→ REQUIRED WORK:
Would you transcribe the records word for word, please?

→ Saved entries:
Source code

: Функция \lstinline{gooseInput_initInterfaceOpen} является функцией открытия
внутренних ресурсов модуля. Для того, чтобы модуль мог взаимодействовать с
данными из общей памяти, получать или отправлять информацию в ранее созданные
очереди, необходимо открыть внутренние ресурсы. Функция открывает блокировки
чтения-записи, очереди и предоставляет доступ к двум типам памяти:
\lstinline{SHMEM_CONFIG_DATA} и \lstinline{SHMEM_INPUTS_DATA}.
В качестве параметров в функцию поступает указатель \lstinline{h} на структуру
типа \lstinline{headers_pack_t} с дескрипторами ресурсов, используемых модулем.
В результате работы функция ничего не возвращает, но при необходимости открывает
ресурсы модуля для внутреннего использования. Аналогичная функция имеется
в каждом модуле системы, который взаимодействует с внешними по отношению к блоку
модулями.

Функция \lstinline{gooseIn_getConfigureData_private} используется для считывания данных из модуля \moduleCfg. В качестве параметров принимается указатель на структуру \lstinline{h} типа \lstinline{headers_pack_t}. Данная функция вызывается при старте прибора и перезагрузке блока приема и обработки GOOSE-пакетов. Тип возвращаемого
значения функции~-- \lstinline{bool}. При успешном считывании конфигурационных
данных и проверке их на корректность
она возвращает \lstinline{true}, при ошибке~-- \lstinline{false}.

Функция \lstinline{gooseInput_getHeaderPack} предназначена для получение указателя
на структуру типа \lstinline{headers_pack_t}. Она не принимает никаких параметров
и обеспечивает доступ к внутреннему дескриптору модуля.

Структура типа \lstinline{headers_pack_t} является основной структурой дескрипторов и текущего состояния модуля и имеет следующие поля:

→ ANSWER BOX:
Source code

: Функция \lstinline{gooseInput_initInterfaceOpen} является функцией открытия
внутренних ресурсов модуля. Для того, чтобы модуль мог взаимодействовать с
данными из общей памяти, получать или отправлять информацию в ранее созданные
очереди, необходимо открыть внутренние ресурсы. Функция открывает блокировки
чтения-записи, очереди и предоставляет доступ к двум типам памяти:
\lstinline{SHMEM_CONFIG_DATA} и \lstinline{SHMEM_INPUTS_DATA}.
В качестве параметров в функцию поступает указатель \lstinline{h} на структуру
типа \lstinline{headers_pack_t} с дескрипторами ресурсов, используемых модулем.
В результате работы функция ничего не возвращает, но при необходимости открывает
ресурсы модуля для внутреннего использования. Аналогичная функция имеется
в каждом модуле системы, который взаимодействует с внешними по отношению к блоку
модулями.

Функция \lstinline{gooseIn_getConfigureData_private} используется для считывания данных из модуля \moduleCfg. В качестве параметров принимается указатель на структуру \lstinline{h} типа \lstinline{headers_pack_t}. Данная функция вызывается при старте прибора и перезагрузке блока приема и обработки GOOSE-пакетов. Тип возвращаемого
значения функции~-- \lstinline{bool}. При успешном считывании конфигурационных
данных и проверке их на корректность
она возвращает \lstinline{true}, при ошибке~-- \lstinline{false}.

Функция \lstinline{gooseInput_getHeaderPack} предназначена для получение указателя
на структуру типа \lstinline{headers_pack_t}. Она не принимает никаких параметров
и обеспечивает доступ к внутреннему дескриптору модуля.

Структура типа \lstinline{headers_pack_t} является основной структурой дескрипторов и текущего состояния модуля и имеет следующие поля:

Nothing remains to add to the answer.